Tree status, end of PDT sheriff stint

19 views
Skip to first unread message

Peter Kasting

unread,
Mar 21, 2013, 4:05:54 AM3/21/13
to Anton Muhin, webkit-gardening
As usual, the PDT sheriffing stint was fairly chaotic.

I tried to roll to r146382, but a problematic WebKit revision (initially misdiagnosed as flakiness) caused people to near-simultaneously revert the roll and disable the failing test on the Chromium side.  With the test disabled, I stuck a re-do of the roll in the CQ, but that's been chewing on it for hours and hasn't landed it yet: https://codereview.chromium.org/12442010/  (I rarely use the CQ for these things, but I was gunshy after the first failure.)

Meanwhile, there's lots of redness everywhere:

* The Chromium Test Win7 Dbg Canary ( http://build.chromium.org/p/chromium.webkit/builders/Win7%20%28dbg%29 ) shows a persistent crash in a test (interactive_ui_tests:ManyMessageCenterNotifications) that was also failing on the main waterfall (I didn't look to see whether the main waterfall failure was also a crash).  Someone apparently marked the test FLAKY, but that isn't making the redness of the crashed test disappear.  Worth checking to see what the main waterfall status is, but probably not an issue.

* The Chromium Test Linux Aura Canary ( http://build.chromium.org/p/chromium.webkit/builders/Linux%20Aura ) had a test failing for a while (ui_unittests:DisplayRectShowsCursorLTR) which was not failing on the main waterfall.  Then it stopped, then it started again.  I checked all the change log ranges and can't see any obvious reason for this behavior.  This one worries me.

* On the Win7 Perf bot ( http://build.chromium.org/p/chromium.webkit/builders/Win7%20Perf ), in addition to the "maybe we need to update the reference build" dromaeo_domcoremodify test (why is the perf sheriff not doing that?), startup_test is now persistently failing by timing out after 20 miinutes with no output.  Bot needs a kick?  Who knows.

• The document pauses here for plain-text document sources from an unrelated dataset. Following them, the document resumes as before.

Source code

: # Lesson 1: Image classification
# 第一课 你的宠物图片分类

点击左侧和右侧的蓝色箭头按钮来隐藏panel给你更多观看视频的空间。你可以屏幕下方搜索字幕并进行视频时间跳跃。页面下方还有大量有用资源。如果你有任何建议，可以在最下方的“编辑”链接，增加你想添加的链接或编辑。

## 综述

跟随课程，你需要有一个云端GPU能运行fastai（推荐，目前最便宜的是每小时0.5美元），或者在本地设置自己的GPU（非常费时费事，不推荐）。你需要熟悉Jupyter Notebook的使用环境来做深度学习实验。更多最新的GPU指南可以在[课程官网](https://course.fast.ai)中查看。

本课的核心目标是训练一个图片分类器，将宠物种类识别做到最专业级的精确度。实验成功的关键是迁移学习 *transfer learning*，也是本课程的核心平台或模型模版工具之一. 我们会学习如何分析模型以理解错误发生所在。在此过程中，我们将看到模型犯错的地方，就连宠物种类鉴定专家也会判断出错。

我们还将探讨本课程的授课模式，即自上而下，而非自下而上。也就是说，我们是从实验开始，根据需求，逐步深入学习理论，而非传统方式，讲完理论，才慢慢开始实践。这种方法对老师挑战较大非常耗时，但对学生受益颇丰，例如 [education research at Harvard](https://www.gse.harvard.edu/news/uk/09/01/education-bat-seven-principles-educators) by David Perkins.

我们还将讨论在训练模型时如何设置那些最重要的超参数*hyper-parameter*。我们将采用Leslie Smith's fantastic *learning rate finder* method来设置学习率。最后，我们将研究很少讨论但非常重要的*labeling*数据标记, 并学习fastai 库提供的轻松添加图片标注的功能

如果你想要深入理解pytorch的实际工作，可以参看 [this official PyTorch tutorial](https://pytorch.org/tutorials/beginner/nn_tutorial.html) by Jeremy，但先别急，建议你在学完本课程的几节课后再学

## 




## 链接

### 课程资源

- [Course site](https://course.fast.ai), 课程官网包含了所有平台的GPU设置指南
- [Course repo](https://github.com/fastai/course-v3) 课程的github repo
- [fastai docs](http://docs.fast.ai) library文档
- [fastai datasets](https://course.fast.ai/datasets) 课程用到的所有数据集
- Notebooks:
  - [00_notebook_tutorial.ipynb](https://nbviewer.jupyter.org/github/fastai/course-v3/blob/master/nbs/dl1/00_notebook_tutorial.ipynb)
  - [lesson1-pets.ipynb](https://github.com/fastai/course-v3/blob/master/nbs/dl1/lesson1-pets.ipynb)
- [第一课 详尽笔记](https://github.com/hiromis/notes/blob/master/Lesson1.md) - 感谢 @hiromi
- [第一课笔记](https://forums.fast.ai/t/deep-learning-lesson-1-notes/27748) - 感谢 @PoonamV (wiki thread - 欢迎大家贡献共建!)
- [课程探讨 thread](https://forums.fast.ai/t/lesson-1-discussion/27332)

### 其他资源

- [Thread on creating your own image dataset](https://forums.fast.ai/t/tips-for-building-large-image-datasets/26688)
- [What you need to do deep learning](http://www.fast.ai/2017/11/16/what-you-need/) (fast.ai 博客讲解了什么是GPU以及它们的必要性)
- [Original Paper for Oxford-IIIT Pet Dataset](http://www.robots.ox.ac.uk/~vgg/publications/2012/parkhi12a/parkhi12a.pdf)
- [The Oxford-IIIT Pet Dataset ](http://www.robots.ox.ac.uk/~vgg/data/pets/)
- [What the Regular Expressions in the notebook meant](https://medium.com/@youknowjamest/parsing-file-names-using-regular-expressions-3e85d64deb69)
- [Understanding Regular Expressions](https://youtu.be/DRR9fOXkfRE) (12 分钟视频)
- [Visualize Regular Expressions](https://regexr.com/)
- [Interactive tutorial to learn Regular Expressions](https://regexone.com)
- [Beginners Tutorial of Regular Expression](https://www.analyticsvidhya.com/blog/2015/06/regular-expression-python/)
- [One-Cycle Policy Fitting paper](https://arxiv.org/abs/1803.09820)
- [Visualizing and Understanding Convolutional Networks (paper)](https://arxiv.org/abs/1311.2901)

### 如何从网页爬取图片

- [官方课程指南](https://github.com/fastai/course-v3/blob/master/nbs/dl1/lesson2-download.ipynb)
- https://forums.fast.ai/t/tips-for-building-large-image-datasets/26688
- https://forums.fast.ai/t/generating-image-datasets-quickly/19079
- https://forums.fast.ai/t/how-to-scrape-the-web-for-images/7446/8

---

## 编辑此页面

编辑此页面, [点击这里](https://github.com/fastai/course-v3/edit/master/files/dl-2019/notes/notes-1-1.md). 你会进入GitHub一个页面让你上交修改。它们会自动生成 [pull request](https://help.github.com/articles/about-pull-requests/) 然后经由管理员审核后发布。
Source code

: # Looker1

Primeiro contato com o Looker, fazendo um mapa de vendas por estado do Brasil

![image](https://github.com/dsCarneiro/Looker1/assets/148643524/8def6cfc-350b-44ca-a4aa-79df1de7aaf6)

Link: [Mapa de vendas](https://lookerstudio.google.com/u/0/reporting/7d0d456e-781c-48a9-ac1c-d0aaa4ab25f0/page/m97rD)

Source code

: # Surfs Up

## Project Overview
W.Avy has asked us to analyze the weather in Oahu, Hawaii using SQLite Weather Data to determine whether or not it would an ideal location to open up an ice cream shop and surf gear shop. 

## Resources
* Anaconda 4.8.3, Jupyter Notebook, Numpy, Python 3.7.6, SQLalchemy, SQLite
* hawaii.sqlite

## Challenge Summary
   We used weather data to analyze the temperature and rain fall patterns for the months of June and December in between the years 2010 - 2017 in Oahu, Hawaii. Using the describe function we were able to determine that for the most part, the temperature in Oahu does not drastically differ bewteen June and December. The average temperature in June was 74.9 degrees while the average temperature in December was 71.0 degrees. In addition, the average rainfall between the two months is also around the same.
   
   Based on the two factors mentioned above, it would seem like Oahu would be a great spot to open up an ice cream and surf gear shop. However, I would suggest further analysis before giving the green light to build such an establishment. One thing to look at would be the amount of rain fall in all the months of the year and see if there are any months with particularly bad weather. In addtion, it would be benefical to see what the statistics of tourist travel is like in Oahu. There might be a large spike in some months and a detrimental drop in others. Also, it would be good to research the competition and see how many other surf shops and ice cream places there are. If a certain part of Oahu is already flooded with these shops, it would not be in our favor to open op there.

* The Layout Test Canaries are in mediocre shape; a couple people (including me) landed tons of rebaselines, and there's been some fallout from that (maybe bad rebaselining due to non-cycled bots?) which I don't know if I've cleaned up completely yet.  There are also some crashes in some video-related compositing tests which I think are due to a Chromium-side change.  I sent a separate mail to the change author about this and CCed Anton (the non-PDT sheriff).  I had hoped that somewhere in the 146435 - 146444 range or so would be good enough to do another roll, but now it looks like there are some failures in shadow-related tests popping up everywhere, so that's probably not going to fly.

On the plus side, a lot of lines of test expectations got nuked and many "unexpected pass" outputs disappeared.  So at least some cleanup was accomplished.

Wearily,
PK

Peter Kasting

unread,
Mar 22, 2013, 12:39:37 AM3/22/13
to Yury Semikhatsky, webkit-gardening, Marcus Bulach, John Sheu, Alok Priyadarshi
Easier day today.

The Chromium Test canaries are basically green save for the >24-hr.-old "DisplayRectShowsCursorLTR" failure on the Linux Aura bot ( http://build.chromium.org/p/chromium.webkit/builders/Linux%20Aura ), which is tracked by https://code.google.com/p/chromium/issues/detail?id=222606 .

The Win7 Perf bot ( http://build.chromium.org/p/chromium.webkit/builders/Win7%20Perf ) is still hosed, but the problems on it aren't new.  I'm still hoping that a perf sheriff decides to do something; I mailed Markus Bulach about this earlier.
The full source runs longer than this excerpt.